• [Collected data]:
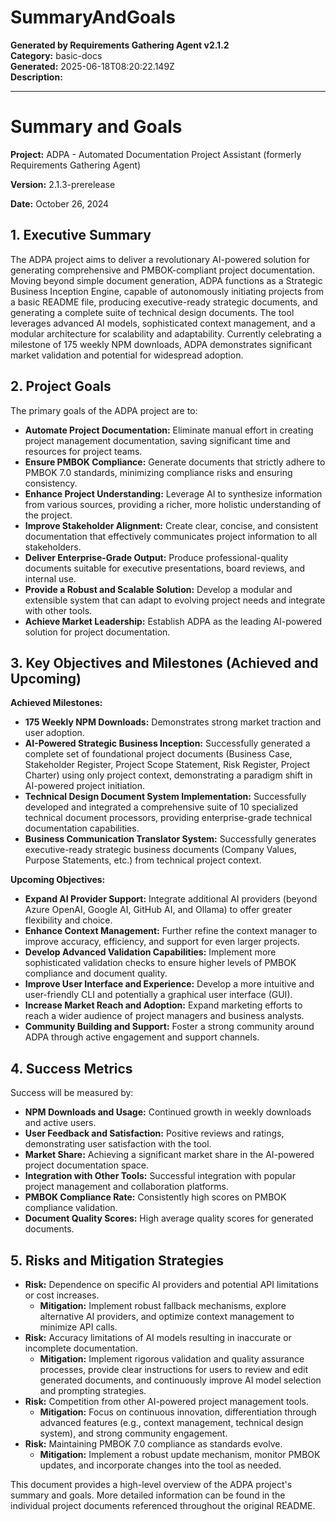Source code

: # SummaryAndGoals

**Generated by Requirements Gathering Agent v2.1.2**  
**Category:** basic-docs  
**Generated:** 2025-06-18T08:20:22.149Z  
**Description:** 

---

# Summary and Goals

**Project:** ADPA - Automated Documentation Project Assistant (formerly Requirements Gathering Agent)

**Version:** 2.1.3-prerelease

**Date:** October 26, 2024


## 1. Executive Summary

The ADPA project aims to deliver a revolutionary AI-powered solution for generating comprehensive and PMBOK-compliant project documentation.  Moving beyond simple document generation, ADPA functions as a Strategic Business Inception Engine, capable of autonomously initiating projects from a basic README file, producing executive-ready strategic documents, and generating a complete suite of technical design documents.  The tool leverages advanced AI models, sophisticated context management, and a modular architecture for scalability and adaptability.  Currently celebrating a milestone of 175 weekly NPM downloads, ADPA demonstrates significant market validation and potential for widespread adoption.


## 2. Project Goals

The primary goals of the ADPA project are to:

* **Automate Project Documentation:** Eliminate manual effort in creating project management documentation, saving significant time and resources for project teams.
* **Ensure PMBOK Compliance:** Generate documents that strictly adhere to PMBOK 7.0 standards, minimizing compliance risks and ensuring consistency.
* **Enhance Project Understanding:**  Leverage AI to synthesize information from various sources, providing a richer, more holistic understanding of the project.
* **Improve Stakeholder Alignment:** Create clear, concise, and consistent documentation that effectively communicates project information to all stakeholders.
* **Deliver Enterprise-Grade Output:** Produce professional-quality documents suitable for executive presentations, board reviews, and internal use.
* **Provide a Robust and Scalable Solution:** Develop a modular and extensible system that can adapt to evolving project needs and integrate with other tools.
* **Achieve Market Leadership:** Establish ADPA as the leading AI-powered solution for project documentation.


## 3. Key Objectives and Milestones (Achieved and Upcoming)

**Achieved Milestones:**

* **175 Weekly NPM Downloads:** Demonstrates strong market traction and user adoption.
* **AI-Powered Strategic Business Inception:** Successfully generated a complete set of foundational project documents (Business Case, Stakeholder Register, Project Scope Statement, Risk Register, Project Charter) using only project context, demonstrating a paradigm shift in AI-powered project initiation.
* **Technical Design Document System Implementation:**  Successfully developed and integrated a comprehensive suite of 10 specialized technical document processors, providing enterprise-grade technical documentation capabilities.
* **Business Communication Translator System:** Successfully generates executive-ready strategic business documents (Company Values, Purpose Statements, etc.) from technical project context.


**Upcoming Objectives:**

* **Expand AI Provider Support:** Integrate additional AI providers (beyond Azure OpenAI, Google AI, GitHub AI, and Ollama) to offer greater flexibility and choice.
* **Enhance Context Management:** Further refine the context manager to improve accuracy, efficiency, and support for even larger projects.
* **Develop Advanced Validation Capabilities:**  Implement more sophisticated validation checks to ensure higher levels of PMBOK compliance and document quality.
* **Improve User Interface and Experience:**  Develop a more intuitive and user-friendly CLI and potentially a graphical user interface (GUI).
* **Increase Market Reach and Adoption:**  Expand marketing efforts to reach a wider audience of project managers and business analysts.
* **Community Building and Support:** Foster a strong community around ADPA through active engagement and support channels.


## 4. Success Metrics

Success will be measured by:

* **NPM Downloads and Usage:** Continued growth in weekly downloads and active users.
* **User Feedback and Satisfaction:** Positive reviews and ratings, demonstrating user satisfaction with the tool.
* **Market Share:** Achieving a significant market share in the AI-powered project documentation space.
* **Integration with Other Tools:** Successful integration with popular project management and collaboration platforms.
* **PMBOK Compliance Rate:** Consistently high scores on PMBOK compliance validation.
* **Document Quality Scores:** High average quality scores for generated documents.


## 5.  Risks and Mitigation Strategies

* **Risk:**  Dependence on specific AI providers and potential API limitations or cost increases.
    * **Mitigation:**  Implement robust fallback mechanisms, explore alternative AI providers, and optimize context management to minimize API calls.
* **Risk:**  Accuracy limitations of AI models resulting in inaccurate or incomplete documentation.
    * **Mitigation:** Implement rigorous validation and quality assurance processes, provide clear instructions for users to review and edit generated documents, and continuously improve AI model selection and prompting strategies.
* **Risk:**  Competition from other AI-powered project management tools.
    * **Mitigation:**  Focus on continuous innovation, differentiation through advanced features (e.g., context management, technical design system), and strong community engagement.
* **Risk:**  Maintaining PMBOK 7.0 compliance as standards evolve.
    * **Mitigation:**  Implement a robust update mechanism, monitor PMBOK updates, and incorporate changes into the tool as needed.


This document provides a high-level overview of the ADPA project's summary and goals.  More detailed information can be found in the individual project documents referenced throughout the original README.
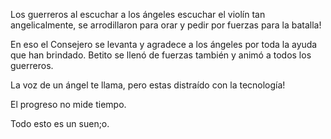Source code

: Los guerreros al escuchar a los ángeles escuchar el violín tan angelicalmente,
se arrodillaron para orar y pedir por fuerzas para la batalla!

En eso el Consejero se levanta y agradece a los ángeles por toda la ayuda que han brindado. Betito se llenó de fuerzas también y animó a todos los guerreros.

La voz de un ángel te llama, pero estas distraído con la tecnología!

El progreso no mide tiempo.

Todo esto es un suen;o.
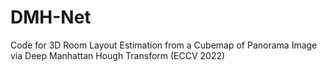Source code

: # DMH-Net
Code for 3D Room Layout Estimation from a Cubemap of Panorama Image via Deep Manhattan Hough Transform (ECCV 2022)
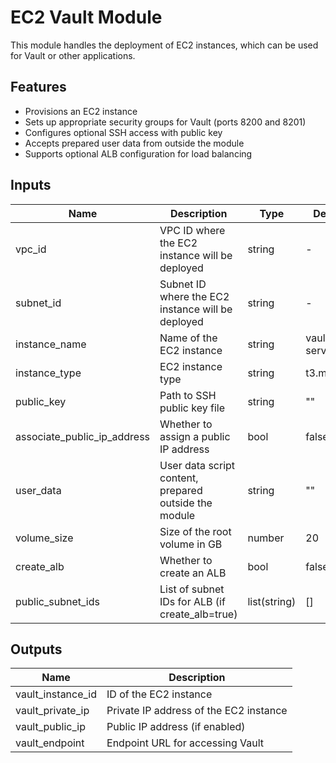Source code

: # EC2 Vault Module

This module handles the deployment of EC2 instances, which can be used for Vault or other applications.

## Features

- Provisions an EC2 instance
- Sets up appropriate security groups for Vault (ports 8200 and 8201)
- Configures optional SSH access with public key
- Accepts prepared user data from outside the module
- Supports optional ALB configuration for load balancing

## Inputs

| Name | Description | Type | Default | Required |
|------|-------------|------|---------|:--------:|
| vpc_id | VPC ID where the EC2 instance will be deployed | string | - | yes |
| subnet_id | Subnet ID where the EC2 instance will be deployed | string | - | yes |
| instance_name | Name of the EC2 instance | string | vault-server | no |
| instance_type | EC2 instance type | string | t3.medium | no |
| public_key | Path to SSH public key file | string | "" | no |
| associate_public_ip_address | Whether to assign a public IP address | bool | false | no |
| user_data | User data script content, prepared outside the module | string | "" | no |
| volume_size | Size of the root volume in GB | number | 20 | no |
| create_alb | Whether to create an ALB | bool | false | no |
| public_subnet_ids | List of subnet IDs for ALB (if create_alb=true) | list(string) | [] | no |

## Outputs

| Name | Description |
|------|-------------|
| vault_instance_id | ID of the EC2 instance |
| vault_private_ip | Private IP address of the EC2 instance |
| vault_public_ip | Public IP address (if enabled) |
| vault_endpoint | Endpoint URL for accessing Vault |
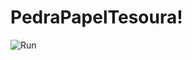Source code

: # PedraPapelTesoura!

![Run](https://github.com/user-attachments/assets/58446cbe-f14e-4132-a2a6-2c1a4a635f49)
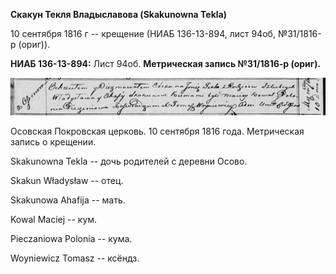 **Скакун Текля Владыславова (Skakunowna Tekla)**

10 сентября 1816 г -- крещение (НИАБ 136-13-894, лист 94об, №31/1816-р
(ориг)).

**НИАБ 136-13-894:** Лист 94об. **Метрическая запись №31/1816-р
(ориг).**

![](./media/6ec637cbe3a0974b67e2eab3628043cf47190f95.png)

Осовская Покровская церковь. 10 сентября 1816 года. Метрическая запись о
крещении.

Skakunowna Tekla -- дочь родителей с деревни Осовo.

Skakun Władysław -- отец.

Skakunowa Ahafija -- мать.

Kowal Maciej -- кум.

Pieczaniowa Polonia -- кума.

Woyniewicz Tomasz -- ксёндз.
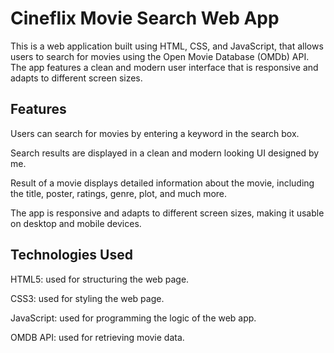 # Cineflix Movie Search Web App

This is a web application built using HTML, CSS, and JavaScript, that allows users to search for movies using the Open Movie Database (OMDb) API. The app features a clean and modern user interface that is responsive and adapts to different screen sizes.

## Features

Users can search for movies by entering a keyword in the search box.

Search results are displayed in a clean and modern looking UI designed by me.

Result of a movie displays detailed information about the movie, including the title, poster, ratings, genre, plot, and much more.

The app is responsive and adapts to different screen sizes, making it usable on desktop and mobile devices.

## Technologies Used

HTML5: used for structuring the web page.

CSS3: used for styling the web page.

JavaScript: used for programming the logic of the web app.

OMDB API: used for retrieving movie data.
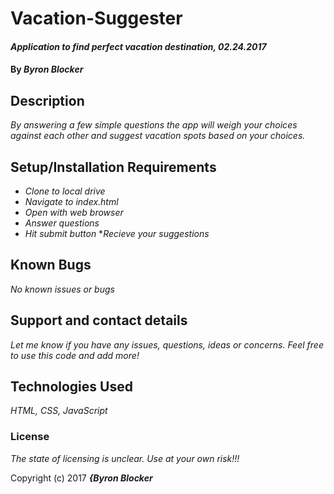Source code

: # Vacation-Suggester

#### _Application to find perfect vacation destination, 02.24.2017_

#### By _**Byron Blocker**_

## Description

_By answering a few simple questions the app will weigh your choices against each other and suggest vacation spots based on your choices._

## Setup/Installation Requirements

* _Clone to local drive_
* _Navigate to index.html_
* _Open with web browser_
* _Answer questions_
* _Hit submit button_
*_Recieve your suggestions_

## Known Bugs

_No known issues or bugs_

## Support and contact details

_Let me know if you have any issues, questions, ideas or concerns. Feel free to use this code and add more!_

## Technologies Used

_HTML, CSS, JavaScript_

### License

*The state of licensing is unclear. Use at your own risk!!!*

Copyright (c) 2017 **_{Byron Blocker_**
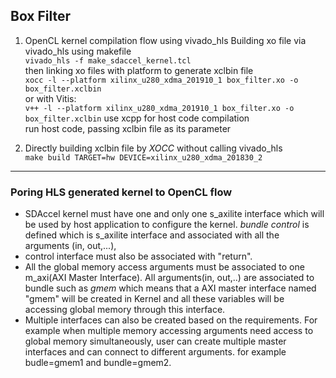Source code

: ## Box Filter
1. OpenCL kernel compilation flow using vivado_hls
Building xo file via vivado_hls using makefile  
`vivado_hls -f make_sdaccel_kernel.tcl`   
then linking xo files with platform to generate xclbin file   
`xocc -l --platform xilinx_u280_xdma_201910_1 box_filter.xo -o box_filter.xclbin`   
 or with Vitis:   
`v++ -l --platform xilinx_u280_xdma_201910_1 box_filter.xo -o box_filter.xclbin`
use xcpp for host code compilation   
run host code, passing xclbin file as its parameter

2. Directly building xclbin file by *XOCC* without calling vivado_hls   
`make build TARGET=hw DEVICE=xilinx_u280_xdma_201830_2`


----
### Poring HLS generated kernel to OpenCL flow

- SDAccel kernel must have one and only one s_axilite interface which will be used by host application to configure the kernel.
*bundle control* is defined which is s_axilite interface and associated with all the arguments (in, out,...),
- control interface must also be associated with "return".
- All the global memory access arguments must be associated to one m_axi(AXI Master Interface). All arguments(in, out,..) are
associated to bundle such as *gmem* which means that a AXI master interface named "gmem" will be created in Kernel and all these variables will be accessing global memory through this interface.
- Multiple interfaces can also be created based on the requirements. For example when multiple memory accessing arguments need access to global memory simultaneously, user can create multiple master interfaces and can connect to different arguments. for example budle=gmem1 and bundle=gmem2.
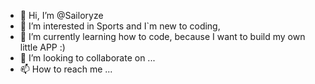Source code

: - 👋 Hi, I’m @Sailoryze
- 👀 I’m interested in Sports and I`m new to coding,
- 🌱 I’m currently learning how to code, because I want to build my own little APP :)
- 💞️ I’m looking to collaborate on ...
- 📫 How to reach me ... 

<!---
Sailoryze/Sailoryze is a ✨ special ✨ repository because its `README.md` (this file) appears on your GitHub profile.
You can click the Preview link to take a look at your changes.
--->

• [INSTRUCTIONS TO FOLLOW]: Exactly the lines starting at the one above with "El progreso no mide tiempo." and ending at the one with "EC2 Vault Module" should be printed, and nothing else. Omit the pictures.

• [TASK OUTPUT]:
El progreso no mide tiempo.

Todo esto es un suen;o.
Source code

: # DMH-Net
Code for 3D Room Layout Estimation from a Cubemap of Panorama Image via Deep Manhattan Hough Transform (ECCV 2022)
Source code

: # EC2 Vault Module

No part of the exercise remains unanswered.